President Obama’s speech on Tuesday night regarding his decision on American involvement in Syria
12 years later, and the term “9/11” still teems with pain.
Memories typically soften with time into nostalgia, but 9/11 evokes a grim mess of memories — of plumes of smoke and tears sloppily redrawing faces and TV screens flickering hollowly at a numb and silenced people. The memories resist the casual, softening pull of time and are instead steeped and hardened in tragedy.
The anniversary of the horrific day has come unwanted, tail hanging between its legs, for 12 years, and each year, the American people have shown profound strength in their unity and ability to move forward, in their determination to remember and honor those who died.
On Sept. 11, 2001, just shy of 3,000 people died. Each one had a father or a little sister or a wacky uncle or a soulmate. Each one had an awkward eighth-grade school picture or a tendency to overcook his spaghetti or a penchant for mauve dusks. Stories riddled their skin and packed the insides of their cheeks; each one was hauntingly beautiful in his or her intricacy.
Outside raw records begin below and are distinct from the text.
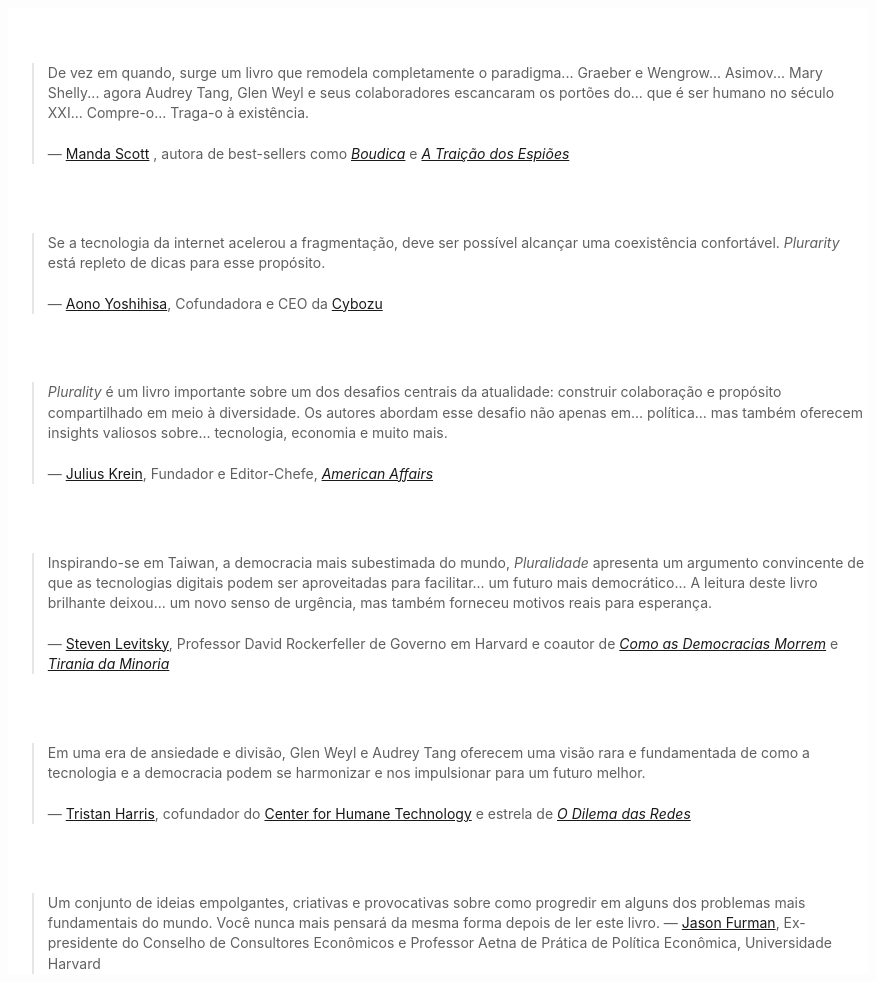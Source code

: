 <br></br>

> De vez em quando, surge um livro que remodela completamente o paradigma... Graeber e Wengrow... Asimov... Mary Shelly... agora Audrey Tang, Glen Weyl e seus colaboradores escancaram os portões do... que é ser humano no século XXI... Compre-o... Traga-o à existência.<br></br>
— [Manda Scott](https://en.wikipedia.org/wiki/Manda_Scott)
, autora de best-sellers como [*Boudica*](https://mandascott.co.uk/boudica-dreaming-the-eagle/) e [*A Traição dos Espiões*](https://mandascott.co.uk/a-treachery-of-spies/)

<br></br>

> Se a tecnologia da internet acelerou a fragmentação, deve ser possível alcançar uma coexistência confortável. *Plurarity* está repleto de dicas para esse propósito.<br></br>
— [Aono Yoshihisa](https://www.crunchbase.com/person/yoshihisa-aono), Cofundadora e CEO da [Cybozu](https://cybozu.co.jp/en/company/)

<br></br>



> *Plurality* é um livro importante sobre um dos desafios centrais da atualidade: construir colaboração e propósito compartilhado em meio à diversidade. Os autores abordam esse desafio não apenas em... política... mas também oferecem insights valiosos sobre... tecnologia, economia e muito mais.<br></br>
— [Julius Krein](https://en.wikipedia.org/wiki/Julius_Krein), Fundador e Editor-Chefe, [*American Affairs*](https://americanaffairsjournal.org/)

<br></br>

> Inspirando-se em Taiwan, a democracia mais subestimada do mundo, *Pluralidade* apresenta um argumento convincente de que as tecnologias digitais podem ser aproveitadas para facilitar... um futuro mais democrático... A leitura deste livro brilhante deixou... um novo senso de urgência, mas também forneceu motivos reais para esperança.
<br></br>
— [Steven Levitsky](https://en.wikipedia.org/wiki/Steven_Levitsky), Professor David Rockerfeller de Governo em Harvard e coautor de [*Como as Democracias Morrem*](https://www.penguinrandomhouse.com/books/562246/how-democracies-die-by-steven-levitsky-and-daniel-ziblatt/) e [*Tirania da Minoria*](https://www.penguinrandomhouse.com/books/706046/tyranny-of-the-minority-by-steven-levitsky-and-daniel-ziblatt/)

<br></br>

> Em uma era de ansiedade e divisão, Glen Weyl e Audrey Tang oferecem uma visão rara e fundamentada de como a tecnologia e a democracia podem se harmonizar e nos impulsionar para um futuro melhor. <br></br>
— [Tristan Harris](https://en.wikipedia.org/wiki/Tristan_Harris), cofundador do [Center for Humane Technology](https://en.wikipedia.org/wiki/Center_for_Humane_Technology) e estrela de [*O Dilema das Redes*](https://www.thesocialdilemma.com/)

<br></br>

> Um conjunto de ideias empolgantes, criativas e provocativas sobre como progredir em alguns dos problemas mais fundamentais do mundo. Você nunca mais pensará da mesma forma depois de ler este livro.
— [Jason Furman](https://en.wikipedia.org/wiki/Jason_Furman), Ex-presidente do Conselho de Consultores Econômicos e Professor Aetna de Prática de Política Econômica, Universidade Harvard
And this is why America will never forget the tragedy of 9/11. Death elucidates our vision; it makes us see people for who they have always been: stunning, complex enigmas, impossible to forget, each one trailing stories behind them as they go and pressing their temporary tattoo legacy on the world. Flawed, inevitably, but magnificent nonetheless. We place ourselves in their shoes, in their families’ shoes, and it’s impossible not to feel a profound grief for the people whose stories were casually shut with disregard to their endings.
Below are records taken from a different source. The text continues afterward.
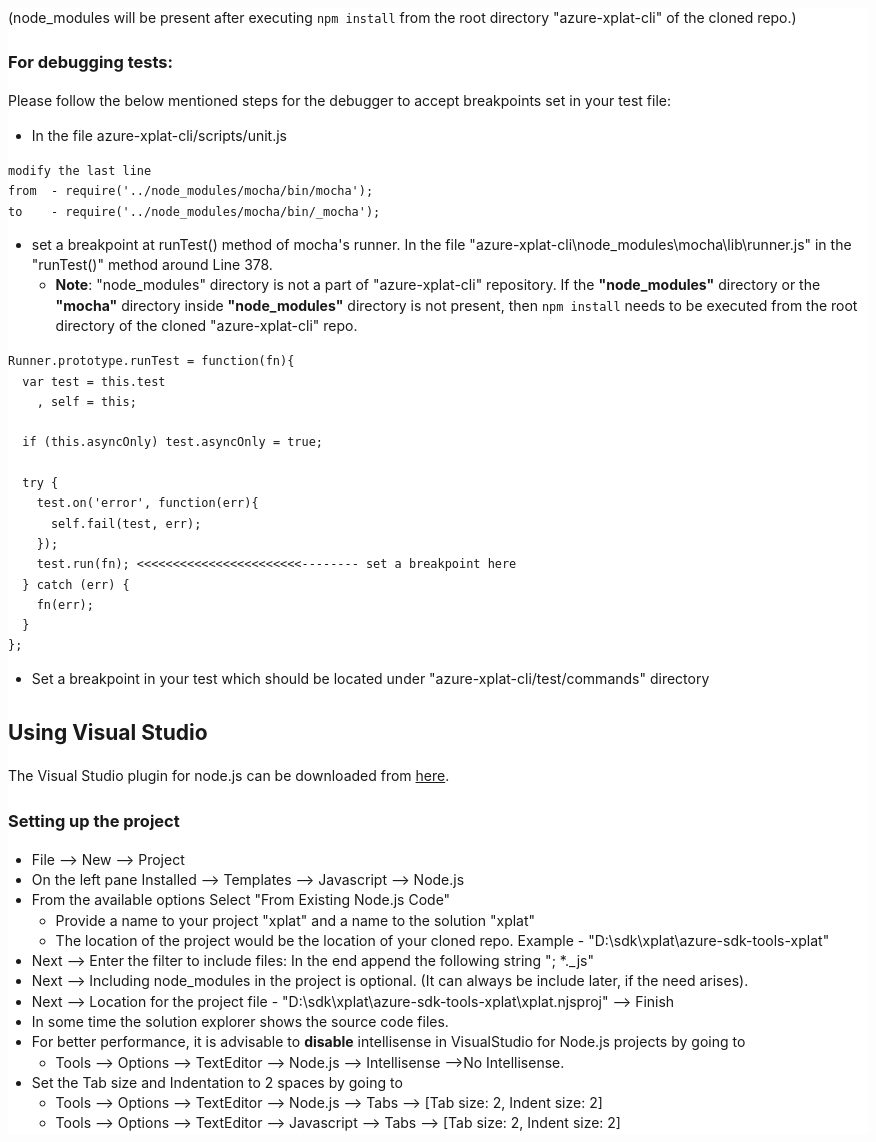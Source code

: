 (node_modules will be present after executing ```npm install``` from the root directory "azure-xplat-cli" of the cloned repo.)

### For debugging tests:
Please follow the below mentioned steps for the debugger to accept breakpoints set in your test file:
* In the file azure-xplat-cli/scripts/unit.js
```
modify the last line 
from  - require('../node_modules/mocha/bin/mocha');
to    - require('../node_modules/mocha/bin/_mocha');
```
* set a breakpoint at runTest() method of mocha's runner.
In the file "azure-xplat-cli\node_modules\mocha\lib\runner.js" in the "runTest()" method around Line 378.
  * **Note**: "node_modules" directory is not a part of "azure-xplat-cli" repository.  If the **"node_modules"** directory or the **"mocha"** directory inside **"node_modules"** directory is not present, then ```npm install``` needs to be executed from the root directory of the cloned "azure-xplat-cli" repo.
```
Runner.prototype.runTest = function(fn){
  var test = this.test
    , self = this;

  if (this.asyncOnly) test.asyncOnly = true;

  try {
    test.on('error', function(err){
      self.fail(test, err);
    });
    test.run(fn); <<<<<<<<<<<<<<<<<<<<<<<-------- set a breakpoint here
  } catch (err) {
    fn(err);
  }
};
```
* Set a breakpoint in your test which should be located under "azure-xplat-cli/test/commands" directory


## Using Visual Studio
The Visual Studio plugin for node.js can be downloaded from [here](http://nodejstools.codeplex.com/).

### Setting up the project
* File --> New --> Project
* On the left pane Installed --> Templates --> Javascript --> Node.js
* From the available options Select "From Existing Node.js Code"
  * Provide a name to your project "xplat" and a name to the solution "xplat"
  * The location of the project would be the location of your cloned repo. Example - "D:\sdk\xplat\azure-sdk-tools-xplat"
* Next --> Enter the filter to include files: In the end append the following string "; *._js"
* Next --> Including node_modules in the project is optional. (It can always be include later, if the need arises).
* Next --> Location for the project file - "D:\sdk\xplat\azure-sdk-tools-xplat\xplat.njsproj" --> Finish
* In some time the solution explorer shows the source code files.
* For better performance, it is advisable to **disable** intellisense in VisualStudio for Node.js projects by going to
  * Tools --> Options --> TextEditor --> Node.js --> Intellisense -->No Intellisense.
* Set the Tab size and Indentation to 2 spaces by going to 
  * Tools --> Options --> TextEditor --> Node.js --> Tabs --> [Tab size: 2, Indent size: 2]
  * Tools --> Options --> TextEditor --> Javascript --> Tabs --> [Tab size: 2, Indent size: 2]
Americans are incredible at this compassion and clarity in the wake of a national tragedy, at appreciating the value of an American life.
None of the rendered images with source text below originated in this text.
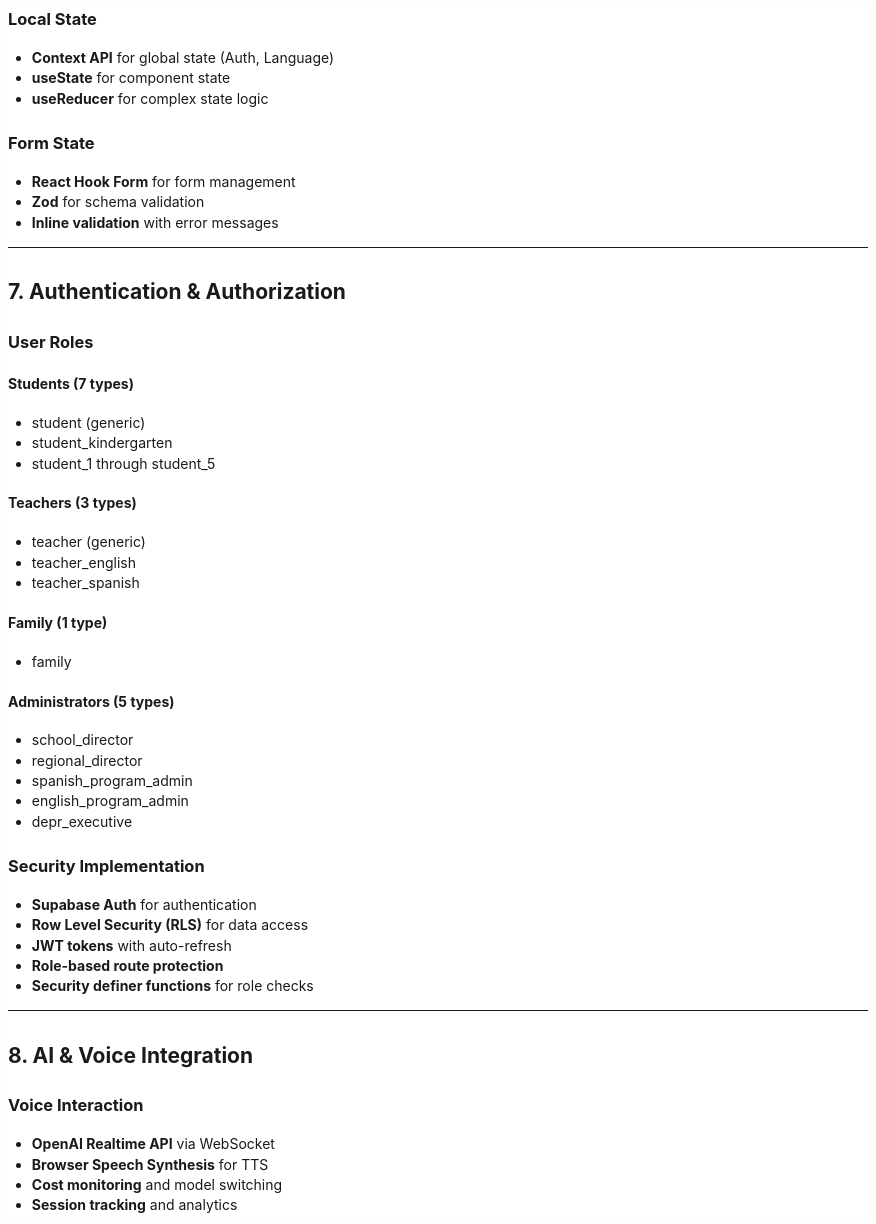 ### Local State
- **Context API** for global state (Auth, Language)
- **useState** for component state
- **useReducer** for complex state logic

### Form State
- **React Hook Form** for form management
- **Zod** for schema validation
- **Inline validation** with error messages

---

## 7. Authentication & Authorization

### User Roles

#### Students (7 types)
- student (generic)
- student_kindergarten
- student_1 through student_5

#### Teachers (3 types)
- teacher (generic)
- teacher_english
- teacher_spanish

#### Family (1 type)
- family

#### Administrators (5 types)
- school_director
- regional_director
- spanish_program_admin
- english_program_admin
- depr_executive

### Security Implementation
- **Supabase Auth** for authentication
- **Row Level Security (RLS)** for data access
- **JWT tokens** with auto-refresh
- **Role-based route protection**
- **Security definer functions** for role checks

---

## 8. AI & Voice Integration

### Voice Interaction
- **OpenAI Realtime API** via WebSocket
- **Browser Speech Synthesis** for TTS
- **Cost monitoring** and model switching
- **Session tracking** and analytics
What we can’t seem to muster is the decency to value any other human life.
President Obama gave a speech on his response to the situation in Syria on Tuesday. Afterwards, I watched the videos of the chemical attacks in Syria he’d referenced in his speech.
They were the most profoundly horrific things I have ever seen.
They show men and women convulsing on the ground, foaming at the mouth, lurching pupils contracting to pinpoints. I saw them violently dislodged from the great tragedy of life, chaos and lifeless bodies the final film on their absent-minded eyes. The worst part, inevitably, was the children. The boy in the bright red shirt jerking unnaturally on the ground, the doll-faced two-year-old with useless eyes and a useless oxygen mask, the room blanketed with bodies of young children, still brightly-clothed in some dark brand of irony.
The videos nauseated me. There were 13, and I had to stop multiple times to get through them. They weren’t terribly graphic; it was the pathetic, disgusting state of a humanity that could do this that was making me physically ill. I didn’t think I would ever be more disgusted with humanity than I was in that moment.
It didn’t take long for that delusion to be shattered – maybe another five minutes.
It stumbled and collapsed as I read through the YouTube comments on Obama’s speech, as I read through the comments on articles about the speech, as I came to school and listened to people talking about Syria.
And then I realized that this, now, was when I’d never be more disgusted in humanity – in Americans.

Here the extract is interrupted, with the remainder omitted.